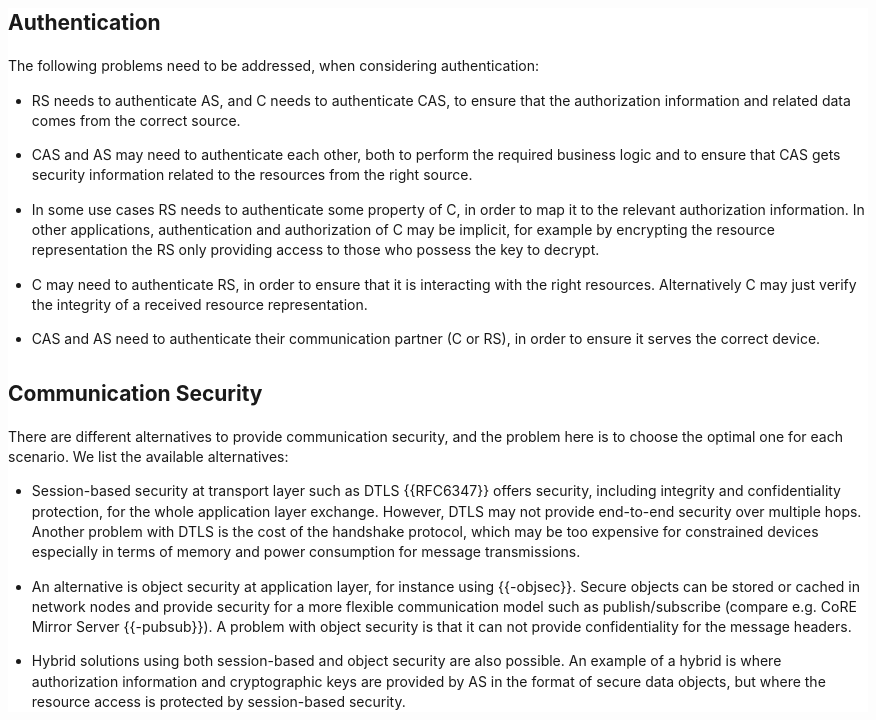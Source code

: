 
## Authentication

   The following problems need to be addressed, when considering
   authentication:

* RS needs to authenticate AS, and C needs to authenticate CAS, to
        ensure that the authorization information and related data
        comes from the correct source.

* CAS and AS may need to authenticate each other, both to perform
  the required business logic and to ensure that CAS gets security
  information related to the resources from the right source.

*  In some use cases RS needs to authenticate some property of C,
        in order to map it to the relevant authorization information.
        In other applications, authentication and authorization of C may be
        implicit, for example by encrypting the resource representation the RS
        only providing access to those who possess the key to decrypt.

*  C may need to authenticate RS, in order to ensure that it is
        interacting with the right resources.   Alternatively C may just
        verify the integrity of a received resource representation.

*  CAS and AS need to authenticate their communication partner (C
        or RS), in order to ensure it serves the correct device.


## Communication Security

   There are different alternatives to provide communication security,
   and the problem here is to choose the optimal one for each scenario.
   We list the available alternatives:

*  Session-based security at transport layer such as DTLS {{RFC6347}}
        offers security, including integrity and confidentiality
        protection, for the whole application layer exchange.  However,
        DTLS may not provide end-to-end security over multiple hops.
        Another problem with DTLS is the cost of the handshake protocol,
        which may be too expensive for constrained devices especially in
        terms of memory and power consumption for message transmissions.

*  An alternative is object security at application layer, for instance
        using {{-objsec}}.  Secure objects can be
        stored or cached in network nodes and provide security for a
        more flexible communication model such as publish/subscribe
        (compare e.g. CoRE Mirror Server {{-pubsub}}).  A
        problem with object security is that it can not provide
        confidentiality for the message headers.

*  Hybrid solutions using both session-based and object security
        are also possible.  An example of a hybrid is where
        authorization information and cryptographic keys are provided by
        AS in the format of secure data objects, but where the resource
        access is protected by session-based security.
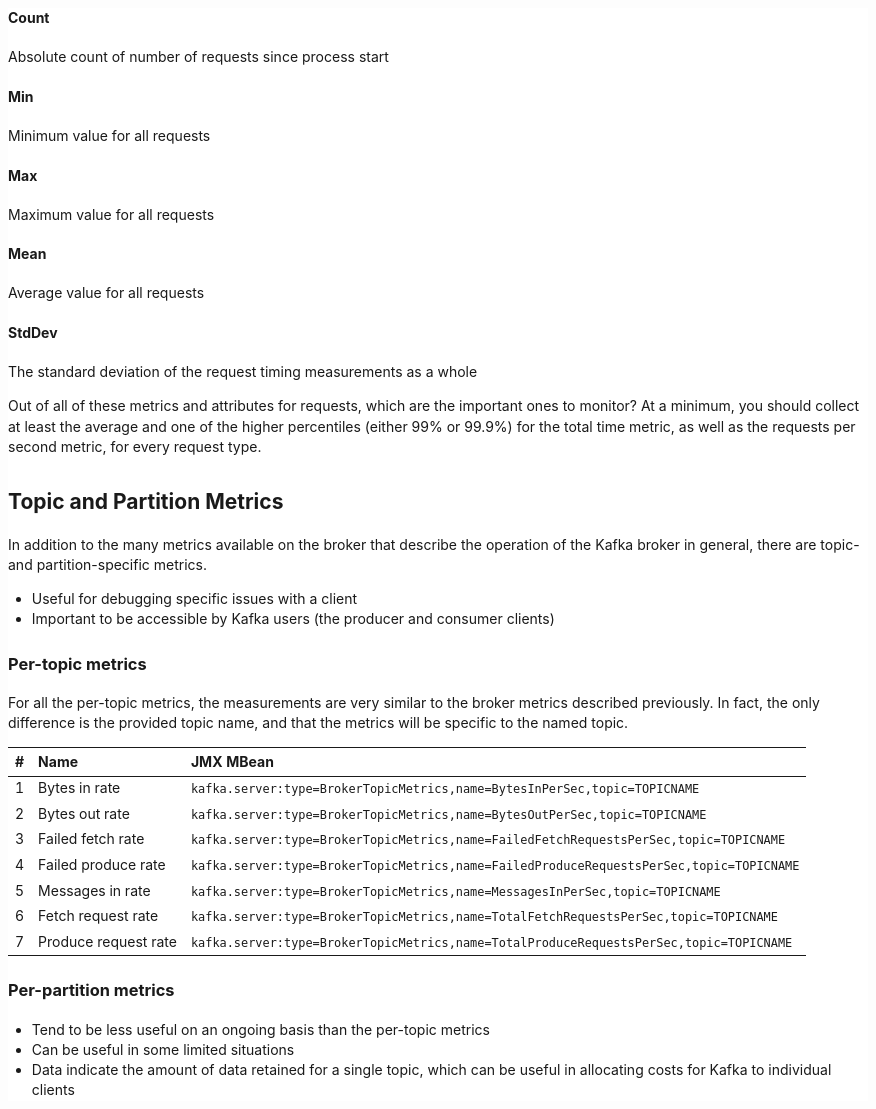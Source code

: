 #### Count
Absolute count of number of requests since process start

#### Min
Minimum value for all requests

#### Max
Maximum value for all requests

#### Mean
Average value for all requests

#### StdDev
The standard deviation of the request timing measurements as a whole

Out of all of these metrics and attributes for requests, which are the important ones to monitor? At a minimum, you should collect at least the average and one of the higher
percentiles (either 99% or 99.9%) for the total time metric, as well as the requests per second metric, for every request type.

## Topic and Partition Metrics
In addition to the many metrics available on the broker that describe the operation of the Kafka broker in general, there are topic- and partition-specific metrics.
* Useful for debugging specific issues with a client
* Important to be accessible by Kafka users (the producer and consumer clients)

### Per-topic metrics
For all the per-topic metrics, the measurements are very similar to the broker metrics described previously. In fact, the only difference is the provided topic name, and that the metrics will be specific to the named topic.

\#    |Name                 | JMX MBean
:--- |:---                  | :---      
1    | Bytes in rate        | `kafka.server:type=BrokerTopicMetrics,name=BytesInPerSec,topic=TOPICNAME`
2    | Bytes out rate       | `kafka.server:type=BrokerTopicMetrics,name=BytesOutPerSec,topic=TOPICNAME`
3    | Failed fetch rate    | `kafka.server:type=BrokerTopicMetrics,name=FailedFetchRequestsPerSec,topic=TOPICNAME`
4    | Failed produce rate  | `kafka.server:type=BrokerTopicMetrics,name=FailedProduceRequestsPerSec,topic=TOPICNAME`
5    | Messages in rate     | `kafka.server:type=BrokerTopicMetrics,name=MessagesInPerSec,topic=TOPICNAME`
6    | Fetch request rate   | `kafka.server:type=BrokerTopicMetrics,name=TotalFetchRequestsPerSec,topic=TOPICNAME`
7    | Produce request rate | `kafka.server:type=BrokerTopicMetrics,name=TotalProduceRequestsPerSec,topic=TOPICNAME`

### Per-partition metrics
* Tend to be less useful on an ongoing basis than the per-topic metrics
* Can be useful in some limited situations
* Data indicate the amount of data retained for a single topic, which can be useful in allocating costs for Kafka to individual clients
 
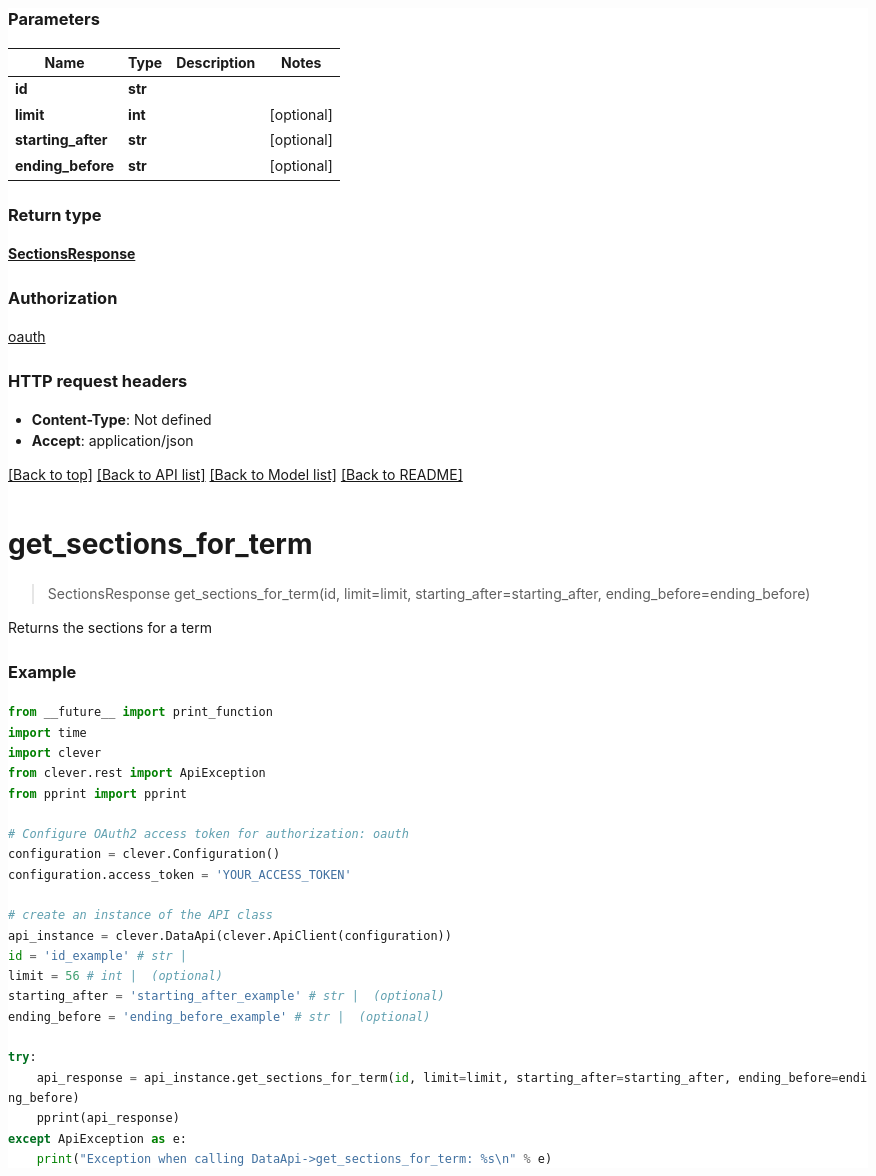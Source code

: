 ### Parameters

Name | Type | Description  | Notes
------------- | ------------- | ------------- | -------------
 **id** | **str**|  | 
 **limit** | **int**|  | [optional] 
 **starting_after** | **str**|  | [optional] 
 **ending_before** | **str**|  | [optional] 

### Return type

[**SectionsResponse**](SectionsResponse.md)

### Authorization

[oauth](README.md#oauth)

### HTTP request headers

 - **Content-Type**: Not defined
 - **Accept**: application/json

[[Back to top]](#) [[Back to API list]](README.md#documentation-for-api-endpoints) [[Back to Model list]](README.md#documentation-for-models) [[Back to README]](README.md)

# **get_sections_for_term**
> SectionsResponse get_sections_for_term(id, limit=limit, starting_after=starting_after, ending_before=ending_before)



Returns the sections for a term

### Example
```python
from __future__ import print_function
import time
import clever
from clever.rest import ApiException
from pprint import pprint

# Configure OAuth2 access token for authorization: oauth
configuration = clever.Configuration()
configuration.access_token = 'YOUR_ACCESS_TOKEN'

# create an instance of the API class
api_instance = clever.DataApi(clever.ApiClient(configuration))
id = 'id_example' # str | 
limit = 56 # int |  (optional)
starting_after = 'starting_after_example' # str |  (optional)
ending_before = 'ending_before_example' # str |  (optional)

try:
    api_response = api_instance.get_sections_for_term(id, limit=limit, starting_after=starting_after, ending_before=ending_before)
    pprint(api_response)
except ApiException as e:
    print("Exception when calling DataApi->get_sections_for_term: %s\n" % e)
```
^^^^^^^^^^^^^^^^
__Assignment__.
In the entries above, find the line with "Another problem with" and the line with "stored or cached", then restate word for word both of them and every line between, with nothing more.

__Answer section__.
        Another problem with DTLS is the cost of the handshake protocol,
        which may be too expensive for constrained devices especially in
        terms of memory and power consumption for message transmissions.

*  An alternative is object security at application layer, for instance
        using {{-objsec}}.  Secure objects can be
        stored or cached in network nodes and provide security for a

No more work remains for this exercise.